Brazil confirms wreckage is from Air France AF447 crash

June 3rd, 2009 - 4:22 am ICT by John Le Fevre  

Air France AF447 Brazilian Defense Minister Nelson Jobim has said there is no doubt a debris field found about 700 kilometers (435 miles) northeast of the Fernando de Noronha archipelago is from missing Air France flight AF447.

Earlier today searchers found an airplane seat, an orange life vest, small white fragments, an oil drum and signs of oil and kerosene 80 kilometers (50 miles) east of the plane’s expected flight path.

The announcement comes as commercial ships were expected to arrive to look for the Airbus A300-200 jetliner, which disappeared Monday with 228 people on board, four hours into an 11-hour flight from Rio de Janeiro to Paris.
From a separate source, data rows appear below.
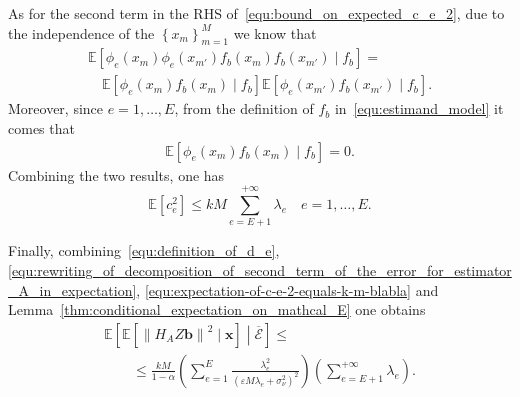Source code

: \documentclass[10pt,twocolumn,twoside]{IEEEtran}					%
\theoremstyle	{plain}
\newcommand{\Expectation}					[0]	{\mathbb{E}}
\newcommand{\ExpectationOf}					[1]	{\Expectation \left[ #1 \right]}
\newcommand{\ExpectationOfGiven}			[2]	{\ExpectationOf{ #1 \; \left| \; #2 \right. }}
\newcommand	{\Lemma}				[0]	{Lemma}
\begin{document}
%
As for the second term in the \ac{RHS} of~\eqref{equ:bound_on_expected_c_e_2}, due to the independence of the $\left\{ x_{m} \right\}_{m = 1}^{M}$ we know that
%
\begin{equation}
	\begin{array}{l}
		\ExpectationOfGiven{\phi_{e} \left( x_{m} \right)
			\phi_{e} \left( x_{m'} \right)
			f_{b} \left( x_{m} \right) 
			f_{b} \left( x_{m'} \right) }{f_{b}}
		= \\ \quad \displaystyle
		\ExpectationOfGiven{\phi_{e} \left( x_{m} \right)
			f_{b} \left( x_{m} \right) }{f_{b}}
		\ExpectationOfGiven{\phi_{e} \left( x_{m'} \right)
			f_{b} \left( x_{m'} \right)}{f_{b}}.
	\end{array}
\end{equation}
%
Moreover, since $e = 1, \ldots, E$, from the definition of $f_{b}$ in~\eqref{equ:estimand_model} it comes that 
%
\begin{equation}
	\begin{array}{l}
	\ExpectationOfGiven{ \phi_{e} \left( x_{m} \right) f_{b} \left( x_{m} \right) }{f_{b}} = 0.
	\end{array}
\end{equation}
%
Combining the two results, one has
%
\begin{equation}
	\ExpectationOf{ c_{e}^{2} }
	\leq
	k M \sum_{e = E + 1}^{+ \infty} \lambda_{e}
	\quad e = 1, \ldots, E .
	\label{equ:expectation-of-c-e-2-equals-k-m-blabla}
\end{equation}

Finally, combining~\eqref{equ:definition_of_d_e}, \eqref{equ:rewriting_of_decomposition_of_second_term_of_the_error_for_estimator_A_in_expectation}, \eqref{equ:expectation-of-c-e-2-equals-k-m-blabla} and \Lemma~\ref{thm:conditional_expectation_on_mathcal_E} one obtains
\vspace{0.2cm}
%
\begin{equation}
	\begin{array}{l}
		\displaystyle
		\ExpectationOfGiven{\ExpectationOfGiven{\left\| H_{A} Z \bm{b} \right\|^{2}}{\bm{x}}}{\overline{\mathcal{E}}} \leq \\
		\qquad \leq \displaystyle
		\frac{k M}{1-\alpha}
		\left(
			\sum_{e = 1}^{E}
			\frac{\lambda^2_{e}}{(\varepsilon M \lambda_e + \sigma^{2}_{\nu})^2}
		\right)
		\left(
			\sum_{e = E + 1}^{+\infty} \lambda_{e}
		\right) .
	\end{array}
	\label{equ:second_MSE_term_for_estimator_A}
\end{equation}
\end{document}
According to Air France, the missing aircraft has built-in homing devices that may help searchers find it, but that could take up to a week.

Greg Feith, a former investigator with the U.S. National Transportation Safety Board, said homing devices such as “pingers,” which are underwater locator beacons attached to flight data and cockpit voice recorders, can transmit signals from as deep as 14,000 feet.

The average depth of the Atlantic Ocean is about 12,000 feet (3.66km).

“They’re water-activated, so if they’re sitting at the bottom of the ocean, of course, then the military assets will have to go in there with listening devices and try and home in on those particular signals.”

“What they’re going to have to do now is some reverse engineering, find out the location of this debris. Then they’re going to have to figure out what the tide speed was. It’s been around now for 28 hours. Now they’re going to have to back up that course probably several hundred miles to the actual area of the wreckage,” he added.

Air France flight AF447 departed Brazil’s Airport do Galeao in Rio de Janeiro on Sunday at 2230 GMT for Paris and was last heard from flying at an altitude of 10,600 meters (35,000 feet) at 0133 GMT Monday.

Air France have reported receiving one dozen automatically transmitted technical messages warning of multiple electric and pressurization failure over four minutes after it hit a storm mid-flight, however, no manual or automatic mayday message was received.